WHAT THE TASK ASKS >> Copy whichever lines of the data hold the word "into".

(Dataset entries)
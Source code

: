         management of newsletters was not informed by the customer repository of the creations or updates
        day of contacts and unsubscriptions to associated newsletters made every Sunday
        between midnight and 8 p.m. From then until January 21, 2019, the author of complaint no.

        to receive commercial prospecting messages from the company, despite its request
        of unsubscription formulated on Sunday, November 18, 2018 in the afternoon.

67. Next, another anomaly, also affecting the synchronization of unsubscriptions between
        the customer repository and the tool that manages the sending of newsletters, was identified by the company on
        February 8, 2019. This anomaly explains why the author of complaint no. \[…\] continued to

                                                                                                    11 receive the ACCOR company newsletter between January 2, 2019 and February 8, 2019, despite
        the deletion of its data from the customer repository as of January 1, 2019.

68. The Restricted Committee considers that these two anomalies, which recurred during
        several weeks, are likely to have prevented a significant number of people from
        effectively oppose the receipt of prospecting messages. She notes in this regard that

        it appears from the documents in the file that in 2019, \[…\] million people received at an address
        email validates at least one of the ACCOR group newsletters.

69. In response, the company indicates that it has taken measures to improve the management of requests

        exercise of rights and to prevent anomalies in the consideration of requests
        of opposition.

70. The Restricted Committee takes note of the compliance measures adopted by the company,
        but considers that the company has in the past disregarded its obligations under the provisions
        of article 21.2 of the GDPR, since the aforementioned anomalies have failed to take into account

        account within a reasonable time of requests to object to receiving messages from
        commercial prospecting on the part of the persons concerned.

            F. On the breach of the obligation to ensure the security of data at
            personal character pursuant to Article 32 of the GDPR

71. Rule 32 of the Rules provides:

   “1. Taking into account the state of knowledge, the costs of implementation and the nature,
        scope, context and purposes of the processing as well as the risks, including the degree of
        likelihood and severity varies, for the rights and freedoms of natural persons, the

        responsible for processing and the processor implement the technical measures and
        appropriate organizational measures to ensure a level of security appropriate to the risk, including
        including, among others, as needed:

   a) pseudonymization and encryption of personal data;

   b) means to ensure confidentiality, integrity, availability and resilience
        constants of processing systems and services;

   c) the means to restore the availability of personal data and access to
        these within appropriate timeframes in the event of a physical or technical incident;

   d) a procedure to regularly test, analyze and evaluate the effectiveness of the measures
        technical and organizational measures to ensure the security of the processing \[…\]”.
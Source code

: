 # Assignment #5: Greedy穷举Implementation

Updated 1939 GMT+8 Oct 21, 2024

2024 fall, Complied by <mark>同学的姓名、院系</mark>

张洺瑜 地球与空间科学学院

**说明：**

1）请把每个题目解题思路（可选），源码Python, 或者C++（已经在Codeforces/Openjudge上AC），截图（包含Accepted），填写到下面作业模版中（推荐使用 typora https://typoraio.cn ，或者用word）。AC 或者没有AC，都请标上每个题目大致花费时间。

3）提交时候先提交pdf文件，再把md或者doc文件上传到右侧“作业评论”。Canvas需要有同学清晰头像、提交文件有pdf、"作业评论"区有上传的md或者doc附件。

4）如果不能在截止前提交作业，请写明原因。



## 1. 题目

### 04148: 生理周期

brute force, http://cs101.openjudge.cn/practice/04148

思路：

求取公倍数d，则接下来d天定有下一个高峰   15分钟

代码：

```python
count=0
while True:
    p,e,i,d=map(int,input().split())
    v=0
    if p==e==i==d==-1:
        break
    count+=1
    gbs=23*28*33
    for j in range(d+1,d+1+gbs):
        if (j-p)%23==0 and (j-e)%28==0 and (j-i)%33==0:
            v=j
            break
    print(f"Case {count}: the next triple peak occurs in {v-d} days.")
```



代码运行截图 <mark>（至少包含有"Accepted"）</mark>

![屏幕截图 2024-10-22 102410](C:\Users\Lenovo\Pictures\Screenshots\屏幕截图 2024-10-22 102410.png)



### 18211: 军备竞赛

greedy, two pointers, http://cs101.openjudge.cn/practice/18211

SOLVED EXERCISE >>
        of article 21.2 of the GDPR, since the aforementioned anomalies have failed to take into account
   “1. Taking into account the state of knowledge, the costs of implementation and the nature,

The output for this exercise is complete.